Thursday, 23 February 2012

GP Consortia – next steps to privatisation?

The proposed Conservative plans to give GP’s the ability / right to contract health services don’t sound that radical right?”

The problem is that in practice most doctors will not be contracting the health services themselves, they will be coming together in large consortia which in plain language means that our health service will now be via private profit driven businesses with little or no democratic control. The main issues seem to be:
“Any willing provider”. The British Medical Association has said that “Forcing commissioners of care to tender contracts to any willing provider, including … commercial companies, could destabilise local health economies and fragment care for patients. Adding price competition into the mix could also allow large commercial companies to enter the NHS market and chase the most profitable contracts, using their size to undercut on price, which could ultimately damage local services.”

Accountability. One of the generally accepted lessons learnt from the 2008 financial crisis was that it is not a good idea to split responsibility in too many directions as was the case with the tripartite split between the Bank of England, FSA and the Treasury. In these new reforms there will be five key national bodies: the Department of Health, the National Institute for Health and Clinical Excellence, the Care Quality Commission, the NHS Commissioning Board, and the economic regulator Monitor. Although the remit of each is set out in legislation, it is not clear how these national bodies will interact or how they will provide coordinated and consistent governance of the NHS.

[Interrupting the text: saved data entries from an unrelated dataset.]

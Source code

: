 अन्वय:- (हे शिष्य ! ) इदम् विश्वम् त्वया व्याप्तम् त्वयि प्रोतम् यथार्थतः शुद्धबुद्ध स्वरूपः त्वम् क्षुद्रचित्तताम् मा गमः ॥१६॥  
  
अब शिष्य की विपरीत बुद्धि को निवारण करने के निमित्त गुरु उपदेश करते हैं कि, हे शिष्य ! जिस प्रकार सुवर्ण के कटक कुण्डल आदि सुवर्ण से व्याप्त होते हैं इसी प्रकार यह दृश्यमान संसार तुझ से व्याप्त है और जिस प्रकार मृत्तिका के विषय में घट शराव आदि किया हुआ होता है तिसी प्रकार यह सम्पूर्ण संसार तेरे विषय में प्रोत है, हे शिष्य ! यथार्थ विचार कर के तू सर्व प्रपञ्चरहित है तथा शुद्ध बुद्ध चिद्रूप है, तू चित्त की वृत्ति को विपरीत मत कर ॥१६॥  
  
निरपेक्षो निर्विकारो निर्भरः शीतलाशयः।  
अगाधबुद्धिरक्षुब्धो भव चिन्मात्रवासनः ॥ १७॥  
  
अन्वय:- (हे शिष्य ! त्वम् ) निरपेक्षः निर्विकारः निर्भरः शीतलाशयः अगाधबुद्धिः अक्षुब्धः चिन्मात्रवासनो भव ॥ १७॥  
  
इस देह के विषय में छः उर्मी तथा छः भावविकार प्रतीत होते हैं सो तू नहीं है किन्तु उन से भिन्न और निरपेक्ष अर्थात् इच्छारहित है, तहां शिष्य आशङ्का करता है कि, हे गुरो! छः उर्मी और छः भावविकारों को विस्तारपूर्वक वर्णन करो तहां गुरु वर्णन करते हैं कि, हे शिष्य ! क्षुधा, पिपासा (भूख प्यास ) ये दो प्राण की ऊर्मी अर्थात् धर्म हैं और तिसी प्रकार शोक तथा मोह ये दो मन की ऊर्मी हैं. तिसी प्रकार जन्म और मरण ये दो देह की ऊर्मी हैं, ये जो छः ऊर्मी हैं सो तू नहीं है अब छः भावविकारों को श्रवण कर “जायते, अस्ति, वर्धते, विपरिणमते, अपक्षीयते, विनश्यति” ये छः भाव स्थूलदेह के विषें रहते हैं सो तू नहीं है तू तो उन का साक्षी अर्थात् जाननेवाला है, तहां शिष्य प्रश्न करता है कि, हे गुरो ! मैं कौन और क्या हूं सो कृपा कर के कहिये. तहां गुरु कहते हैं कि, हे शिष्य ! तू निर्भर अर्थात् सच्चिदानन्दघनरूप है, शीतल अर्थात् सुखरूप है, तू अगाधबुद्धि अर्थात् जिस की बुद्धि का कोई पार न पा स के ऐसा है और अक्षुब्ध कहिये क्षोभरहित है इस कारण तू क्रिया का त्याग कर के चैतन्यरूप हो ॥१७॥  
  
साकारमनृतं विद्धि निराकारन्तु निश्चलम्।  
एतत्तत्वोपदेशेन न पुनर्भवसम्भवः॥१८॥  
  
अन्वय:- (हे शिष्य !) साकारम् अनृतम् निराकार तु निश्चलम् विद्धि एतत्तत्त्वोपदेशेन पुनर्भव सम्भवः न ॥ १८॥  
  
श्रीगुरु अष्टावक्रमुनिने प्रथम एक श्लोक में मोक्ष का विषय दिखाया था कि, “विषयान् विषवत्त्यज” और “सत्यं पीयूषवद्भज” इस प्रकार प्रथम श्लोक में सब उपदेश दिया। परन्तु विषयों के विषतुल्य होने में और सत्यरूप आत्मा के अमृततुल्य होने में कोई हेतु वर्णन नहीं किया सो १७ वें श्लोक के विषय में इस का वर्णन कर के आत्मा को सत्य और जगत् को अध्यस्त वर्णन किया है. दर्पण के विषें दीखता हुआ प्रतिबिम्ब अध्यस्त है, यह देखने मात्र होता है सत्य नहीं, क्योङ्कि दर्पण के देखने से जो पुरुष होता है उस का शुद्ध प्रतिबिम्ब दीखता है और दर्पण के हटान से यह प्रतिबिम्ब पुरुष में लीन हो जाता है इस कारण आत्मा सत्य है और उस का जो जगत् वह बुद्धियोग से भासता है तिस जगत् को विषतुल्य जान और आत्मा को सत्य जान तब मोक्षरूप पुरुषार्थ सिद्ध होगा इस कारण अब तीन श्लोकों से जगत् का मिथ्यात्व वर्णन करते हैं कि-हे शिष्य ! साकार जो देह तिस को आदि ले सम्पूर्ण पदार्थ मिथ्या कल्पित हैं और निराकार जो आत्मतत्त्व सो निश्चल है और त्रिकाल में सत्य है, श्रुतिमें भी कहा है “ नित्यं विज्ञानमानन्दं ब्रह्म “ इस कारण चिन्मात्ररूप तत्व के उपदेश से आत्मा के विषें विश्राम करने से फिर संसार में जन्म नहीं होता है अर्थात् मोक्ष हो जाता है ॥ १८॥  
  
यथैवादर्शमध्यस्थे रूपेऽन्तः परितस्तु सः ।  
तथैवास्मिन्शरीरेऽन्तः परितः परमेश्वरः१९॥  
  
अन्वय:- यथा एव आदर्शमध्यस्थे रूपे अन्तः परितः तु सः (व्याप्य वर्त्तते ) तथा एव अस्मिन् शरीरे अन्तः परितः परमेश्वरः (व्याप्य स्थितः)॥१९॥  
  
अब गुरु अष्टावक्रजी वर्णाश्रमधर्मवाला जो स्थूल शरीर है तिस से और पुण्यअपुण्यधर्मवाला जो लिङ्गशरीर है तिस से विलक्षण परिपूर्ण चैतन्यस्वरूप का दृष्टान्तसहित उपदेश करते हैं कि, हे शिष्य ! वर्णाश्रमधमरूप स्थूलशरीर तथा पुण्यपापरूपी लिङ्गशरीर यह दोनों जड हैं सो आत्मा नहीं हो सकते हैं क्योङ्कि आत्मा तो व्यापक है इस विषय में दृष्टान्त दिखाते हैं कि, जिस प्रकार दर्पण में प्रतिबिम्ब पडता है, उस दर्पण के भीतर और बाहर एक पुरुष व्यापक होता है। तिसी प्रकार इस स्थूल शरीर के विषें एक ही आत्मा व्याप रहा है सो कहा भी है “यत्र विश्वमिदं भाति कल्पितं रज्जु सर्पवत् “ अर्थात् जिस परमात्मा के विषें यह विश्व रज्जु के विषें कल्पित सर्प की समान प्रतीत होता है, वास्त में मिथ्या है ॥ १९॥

Pace and timing of change. The proposed changes coincide with NHS Chief Executive Sir David Nicholson’s so-called “Nicholson challenge” under which the NHS is expected to make 4% “efficiency savings” per year, culminating in a total £20 billion by 2015, supposedly in order to find additional funds for increasing costs associated with an ageing population and new drugs and other technologies. The House of Commons health select committee described the savings target as “without precedent in NHS history”, adding that “there is no known example of such a feat being achieved by any other healthcare system in the world.”